BEGIN

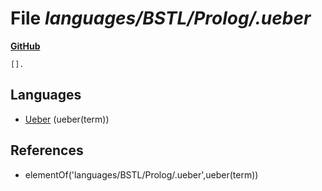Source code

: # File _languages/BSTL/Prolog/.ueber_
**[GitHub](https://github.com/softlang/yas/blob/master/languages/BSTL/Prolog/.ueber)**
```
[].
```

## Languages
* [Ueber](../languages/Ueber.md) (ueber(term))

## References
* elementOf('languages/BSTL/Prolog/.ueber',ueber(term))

END
BEGIN

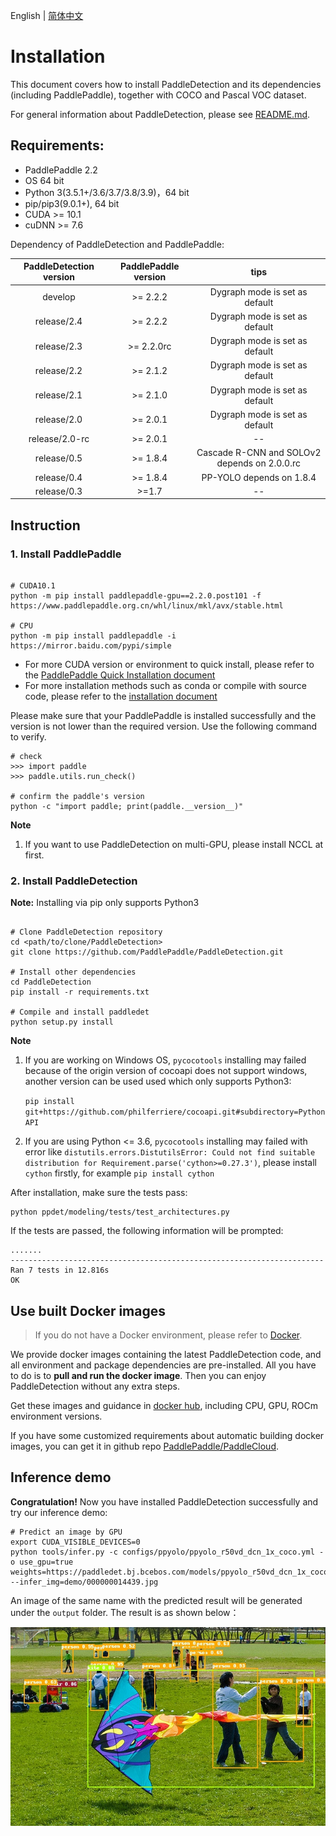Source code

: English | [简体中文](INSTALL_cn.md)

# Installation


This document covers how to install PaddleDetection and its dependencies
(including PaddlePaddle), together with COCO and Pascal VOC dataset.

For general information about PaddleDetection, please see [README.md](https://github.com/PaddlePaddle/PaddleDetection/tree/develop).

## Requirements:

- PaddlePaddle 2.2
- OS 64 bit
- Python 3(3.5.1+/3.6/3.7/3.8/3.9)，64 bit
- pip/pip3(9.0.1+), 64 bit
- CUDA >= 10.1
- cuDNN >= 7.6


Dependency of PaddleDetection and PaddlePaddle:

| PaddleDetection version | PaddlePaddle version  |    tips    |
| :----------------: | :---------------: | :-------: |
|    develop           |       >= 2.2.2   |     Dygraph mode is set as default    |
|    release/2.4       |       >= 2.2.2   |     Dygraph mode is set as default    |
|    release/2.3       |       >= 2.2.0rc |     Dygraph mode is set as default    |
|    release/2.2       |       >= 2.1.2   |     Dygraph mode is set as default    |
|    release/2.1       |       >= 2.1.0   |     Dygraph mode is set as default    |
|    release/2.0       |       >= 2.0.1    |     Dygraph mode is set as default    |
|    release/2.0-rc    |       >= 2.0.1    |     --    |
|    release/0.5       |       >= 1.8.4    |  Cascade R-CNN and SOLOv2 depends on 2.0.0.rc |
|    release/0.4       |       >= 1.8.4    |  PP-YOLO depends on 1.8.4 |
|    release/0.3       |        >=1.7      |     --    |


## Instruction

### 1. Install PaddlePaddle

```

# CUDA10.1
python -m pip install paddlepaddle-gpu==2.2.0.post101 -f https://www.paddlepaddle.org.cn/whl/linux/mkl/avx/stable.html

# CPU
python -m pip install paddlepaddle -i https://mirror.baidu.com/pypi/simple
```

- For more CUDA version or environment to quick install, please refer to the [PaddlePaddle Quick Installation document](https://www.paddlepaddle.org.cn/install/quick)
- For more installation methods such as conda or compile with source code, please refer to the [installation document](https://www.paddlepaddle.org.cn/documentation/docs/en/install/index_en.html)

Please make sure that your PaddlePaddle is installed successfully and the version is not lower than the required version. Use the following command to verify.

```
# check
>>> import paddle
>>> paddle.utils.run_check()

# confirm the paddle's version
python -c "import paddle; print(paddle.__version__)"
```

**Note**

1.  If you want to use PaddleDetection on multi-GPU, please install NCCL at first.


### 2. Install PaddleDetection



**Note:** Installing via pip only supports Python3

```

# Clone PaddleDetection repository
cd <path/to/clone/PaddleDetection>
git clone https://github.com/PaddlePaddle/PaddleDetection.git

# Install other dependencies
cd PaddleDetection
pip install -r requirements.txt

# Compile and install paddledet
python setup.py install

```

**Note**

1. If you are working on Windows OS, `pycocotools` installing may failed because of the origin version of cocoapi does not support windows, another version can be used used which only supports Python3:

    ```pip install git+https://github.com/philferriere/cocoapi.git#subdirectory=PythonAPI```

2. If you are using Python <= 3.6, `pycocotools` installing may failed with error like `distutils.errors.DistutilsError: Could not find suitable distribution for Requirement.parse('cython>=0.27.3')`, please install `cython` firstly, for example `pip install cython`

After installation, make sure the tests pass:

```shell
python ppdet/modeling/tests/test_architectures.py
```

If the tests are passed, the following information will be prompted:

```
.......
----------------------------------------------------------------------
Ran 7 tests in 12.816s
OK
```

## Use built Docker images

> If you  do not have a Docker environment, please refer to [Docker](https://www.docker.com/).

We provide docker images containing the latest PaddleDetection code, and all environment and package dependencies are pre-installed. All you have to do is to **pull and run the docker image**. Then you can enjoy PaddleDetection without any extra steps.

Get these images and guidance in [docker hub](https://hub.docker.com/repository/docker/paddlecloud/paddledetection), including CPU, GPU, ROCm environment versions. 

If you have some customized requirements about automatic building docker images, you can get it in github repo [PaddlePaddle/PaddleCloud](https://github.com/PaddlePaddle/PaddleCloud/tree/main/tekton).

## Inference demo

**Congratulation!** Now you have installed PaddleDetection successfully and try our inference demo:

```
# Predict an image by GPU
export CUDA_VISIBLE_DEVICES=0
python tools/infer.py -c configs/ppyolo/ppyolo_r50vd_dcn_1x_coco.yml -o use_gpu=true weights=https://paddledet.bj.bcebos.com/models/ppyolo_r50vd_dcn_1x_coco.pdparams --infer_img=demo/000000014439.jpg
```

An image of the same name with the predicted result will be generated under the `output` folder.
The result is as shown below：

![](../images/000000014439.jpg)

END
BEGIN

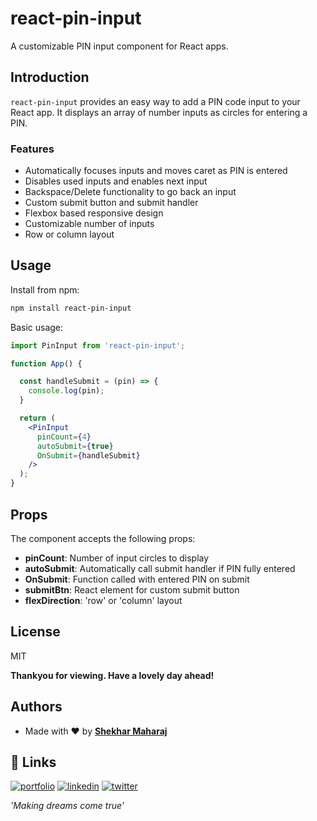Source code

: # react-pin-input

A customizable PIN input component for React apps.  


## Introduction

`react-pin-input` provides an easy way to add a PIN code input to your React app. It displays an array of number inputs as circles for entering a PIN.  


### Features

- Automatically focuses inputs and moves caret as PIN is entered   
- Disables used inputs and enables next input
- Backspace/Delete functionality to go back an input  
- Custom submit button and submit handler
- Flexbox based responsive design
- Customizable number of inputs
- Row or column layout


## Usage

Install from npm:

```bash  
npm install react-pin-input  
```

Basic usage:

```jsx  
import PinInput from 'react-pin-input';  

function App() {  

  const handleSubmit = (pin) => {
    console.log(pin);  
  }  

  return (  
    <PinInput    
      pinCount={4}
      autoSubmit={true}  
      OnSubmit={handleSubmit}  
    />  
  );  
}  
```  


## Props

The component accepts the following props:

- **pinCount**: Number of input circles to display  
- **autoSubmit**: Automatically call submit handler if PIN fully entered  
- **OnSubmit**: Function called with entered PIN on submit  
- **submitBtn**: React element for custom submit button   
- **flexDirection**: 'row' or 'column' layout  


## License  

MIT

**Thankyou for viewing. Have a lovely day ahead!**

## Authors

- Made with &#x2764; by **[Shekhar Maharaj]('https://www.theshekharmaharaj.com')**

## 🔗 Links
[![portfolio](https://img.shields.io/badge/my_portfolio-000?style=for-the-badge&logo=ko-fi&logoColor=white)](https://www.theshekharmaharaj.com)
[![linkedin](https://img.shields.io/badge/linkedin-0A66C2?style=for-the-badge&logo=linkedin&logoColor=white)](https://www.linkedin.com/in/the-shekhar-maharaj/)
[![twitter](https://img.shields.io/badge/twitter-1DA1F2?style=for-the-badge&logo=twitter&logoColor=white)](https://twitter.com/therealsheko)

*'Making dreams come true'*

END

* Directions *
Reproduce verbatim only the segment of the listing bounded by the line containing "We provide docker" and the line containing "## Inference demo", with both boundary lines included.

* Task solution *
We provide docker images containing the latest PaddleDetection code, and all environment and package dependencies are pre-installed. All you have to do is to **pull and run the docker image**. Then you can enjoy PaddleDetection without any extra steps.

Get these images and guidance in [docker hub](https://hub.docker.com/repository/docker/paddlecloud/paddledetection), including CPU, GPU, ROCm environment versions. 

If you have some customized requirements about automatic building docker images, you can get it in github repo [PaddlePaddle/PaddleCloud](https://github.com/PaddlePaddle/PaddleCloud/tree/main/tekton).

## Inference demo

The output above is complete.